• by Ray Schultz , Columnist, July 9, 2018

Just when it seemed the privacy uproar might be calming down — slightly — Google is in another mess. The search giant has been lambasted — and sued — for granting access to users' Gmails to third-party app developers.

The Wall Street Journal reported the scanning last week. In doing so, it dragged two companies that most consumers were probably not even dimly aware of — Return Path and Edison Software — into the spotlight.

How unfortunate. Those firms scan data only with permission. As Slate writes today: “Google requires those app developers to tell users in advance what type of data they’ll be collecting, and users have to agree to that before they can start using the apps.”

It adds: “To Google’s credit, that permissions pop-up is written in plain, concise English, unlike the long, legalistic privacy policies that accompany most online services.”

Then there’s this distortion, which has entered most of the headlines: that these companies “read” the emails.

In 1904, Ladies’ Home Journal reported that letters written to patent-medicine companies by mothers of young girls in trouble were routinely read and enjoyed by employees who often read “the good parts” out loud.

That’s not the way it is here. The whole basis of modern marketing is automation. Firms like Return Path rely on algorithms to do almost everything. On the rare occasion that manual intervention is required, it’s for the purpose of building algorithms.

Why did Return Path and Edison have such access? So they could power those free features we all love in Gmail.
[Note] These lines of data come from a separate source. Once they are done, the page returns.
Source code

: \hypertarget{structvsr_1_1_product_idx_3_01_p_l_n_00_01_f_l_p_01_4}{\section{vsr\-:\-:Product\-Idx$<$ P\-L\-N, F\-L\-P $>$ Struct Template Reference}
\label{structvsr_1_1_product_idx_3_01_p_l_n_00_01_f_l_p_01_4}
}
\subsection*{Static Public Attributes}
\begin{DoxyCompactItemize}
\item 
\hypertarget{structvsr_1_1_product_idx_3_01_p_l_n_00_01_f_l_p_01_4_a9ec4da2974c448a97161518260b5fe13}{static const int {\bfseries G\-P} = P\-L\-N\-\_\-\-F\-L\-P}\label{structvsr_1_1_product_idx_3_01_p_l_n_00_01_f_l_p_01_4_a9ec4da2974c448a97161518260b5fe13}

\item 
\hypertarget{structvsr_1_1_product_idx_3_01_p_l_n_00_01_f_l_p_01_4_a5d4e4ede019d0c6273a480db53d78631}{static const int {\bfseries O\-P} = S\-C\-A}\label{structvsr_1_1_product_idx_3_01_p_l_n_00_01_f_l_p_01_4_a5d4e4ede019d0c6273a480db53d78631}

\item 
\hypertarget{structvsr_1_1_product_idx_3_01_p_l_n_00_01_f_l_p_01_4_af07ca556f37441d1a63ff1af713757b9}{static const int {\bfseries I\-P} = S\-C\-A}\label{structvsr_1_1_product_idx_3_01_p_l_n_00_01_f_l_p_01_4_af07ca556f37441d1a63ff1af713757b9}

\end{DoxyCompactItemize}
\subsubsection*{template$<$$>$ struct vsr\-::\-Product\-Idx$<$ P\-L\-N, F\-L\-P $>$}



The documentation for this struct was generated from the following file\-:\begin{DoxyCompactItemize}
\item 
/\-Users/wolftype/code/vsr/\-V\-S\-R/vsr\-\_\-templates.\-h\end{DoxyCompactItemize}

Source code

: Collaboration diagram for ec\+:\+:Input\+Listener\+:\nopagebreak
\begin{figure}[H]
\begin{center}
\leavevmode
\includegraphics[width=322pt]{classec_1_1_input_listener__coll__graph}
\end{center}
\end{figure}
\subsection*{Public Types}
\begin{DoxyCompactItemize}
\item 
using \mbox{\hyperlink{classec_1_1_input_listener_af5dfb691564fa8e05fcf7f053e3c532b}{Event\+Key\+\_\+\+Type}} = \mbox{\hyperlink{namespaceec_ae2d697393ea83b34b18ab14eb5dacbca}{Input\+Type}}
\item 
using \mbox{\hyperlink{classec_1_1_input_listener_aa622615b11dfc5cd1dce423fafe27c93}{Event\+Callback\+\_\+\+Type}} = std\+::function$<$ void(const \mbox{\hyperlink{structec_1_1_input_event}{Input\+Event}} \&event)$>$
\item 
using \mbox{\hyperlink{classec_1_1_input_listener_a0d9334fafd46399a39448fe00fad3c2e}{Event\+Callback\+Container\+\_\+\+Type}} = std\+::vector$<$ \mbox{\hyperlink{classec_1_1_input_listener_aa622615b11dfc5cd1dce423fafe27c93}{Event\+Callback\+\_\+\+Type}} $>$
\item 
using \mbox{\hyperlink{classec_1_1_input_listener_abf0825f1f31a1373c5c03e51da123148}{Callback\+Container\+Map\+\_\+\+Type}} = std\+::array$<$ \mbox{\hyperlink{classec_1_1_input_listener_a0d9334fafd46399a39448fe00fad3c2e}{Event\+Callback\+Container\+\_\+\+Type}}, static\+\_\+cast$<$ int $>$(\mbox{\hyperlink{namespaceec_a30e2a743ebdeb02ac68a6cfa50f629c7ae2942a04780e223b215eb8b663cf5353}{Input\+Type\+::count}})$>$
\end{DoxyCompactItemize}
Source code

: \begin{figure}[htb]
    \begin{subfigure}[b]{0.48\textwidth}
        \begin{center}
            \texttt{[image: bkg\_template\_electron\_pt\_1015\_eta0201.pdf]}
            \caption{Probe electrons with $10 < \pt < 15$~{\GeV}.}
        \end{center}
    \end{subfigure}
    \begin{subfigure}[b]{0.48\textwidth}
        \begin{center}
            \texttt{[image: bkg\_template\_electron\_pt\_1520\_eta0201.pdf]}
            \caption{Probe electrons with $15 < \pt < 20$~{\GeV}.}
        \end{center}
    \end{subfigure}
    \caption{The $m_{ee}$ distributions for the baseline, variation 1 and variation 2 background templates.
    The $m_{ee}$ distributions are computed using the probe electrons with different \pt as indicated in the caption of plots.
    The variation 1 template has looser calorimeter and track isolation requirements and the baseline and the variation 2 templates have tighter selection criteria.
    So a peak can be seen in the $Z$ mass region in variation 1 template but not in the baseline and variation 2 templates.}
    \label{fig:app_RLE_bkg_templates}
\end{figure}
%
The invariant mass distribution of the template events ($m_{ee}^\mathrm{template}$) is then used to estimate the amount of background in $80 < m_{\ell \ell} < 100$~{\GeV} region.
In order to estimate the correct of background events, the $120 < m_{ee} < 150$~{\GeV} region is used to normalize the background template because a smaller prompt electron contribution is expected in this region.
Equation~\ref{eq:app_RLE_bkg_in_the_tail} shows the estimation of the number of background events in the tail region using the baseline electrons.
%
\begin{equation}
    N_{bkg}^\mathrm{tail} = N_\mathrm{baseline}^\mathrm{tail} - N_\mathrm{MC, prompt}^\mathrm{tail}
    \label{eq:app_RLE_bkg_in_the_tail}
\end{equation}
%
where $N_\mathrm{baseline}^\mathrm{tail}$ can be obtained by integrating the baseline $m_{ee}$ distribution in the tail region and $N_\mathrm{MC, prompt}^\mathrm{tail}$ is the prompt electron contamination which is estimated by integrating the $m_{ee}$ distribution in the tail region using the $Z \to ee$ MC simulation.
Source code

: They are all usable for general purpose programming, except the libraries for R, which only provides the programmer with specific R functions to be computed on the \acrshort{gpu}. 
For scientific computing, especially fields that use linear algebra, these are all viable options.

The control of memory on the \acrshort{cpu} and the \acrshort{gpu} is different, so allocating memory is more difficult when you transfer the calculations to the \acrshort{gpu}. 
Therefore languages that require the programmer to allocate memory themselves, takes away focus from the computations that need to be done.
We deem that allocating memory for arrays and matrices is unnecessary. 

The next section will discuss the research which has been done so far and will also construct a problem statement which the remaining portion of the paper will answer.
There’s “no suggestion that any companies have misused the data they've accessed,” Wired says.

Drill down, and you have “the option to remove access,” Wired notes. But it warns that “if you remove access to third-party developers, it's highly likely that some of the services you've been using won't work in the same way, if at all.” 

Google could have told you the same thing, but it’s good to see it coming from an outside, presumably neutral, source. 

Yet all this leads us to a larger issue, one that has exploded in the wake of the Facebook-Cambridge Analytica scandal. Privacy is now on top of the fold, as they used to say in the news business. TV news shows now have features called “Privacy Watch.”

Virtual reality pioneer Jaron Lanier contends “the early libertarian idealism of the internet has resulted in the creation of ‘gargantuan, global data monopolies,’” The Financial Times reported on Saturday.

Lanier adds: “There’s never been a society in which everybody is under constant observation, constant surveillance and in which they’re constantly receiving this stream of experience that is being dynamically adjusted to find ways of manipulating them.”

It’s hard to argue with that.

Surveys show that consumers are willing to trade a little privacy for benefits. At the very least, they’ll share email addresses with companies they trust. But consumers remain wary, and the surge of privacy headlines isn’t making them any more agreeable. 

Figuring out who has access to what data is like trying to unravel spaghetti strands. The GDPR is designed to eliminate that problem, first by requiring transparency; second, by demanding that companies police their data partners.

Do we want GDPR here? It’s already on its way: We’re going to have a slightly less exacting but still tough version of it in 2020 — in California.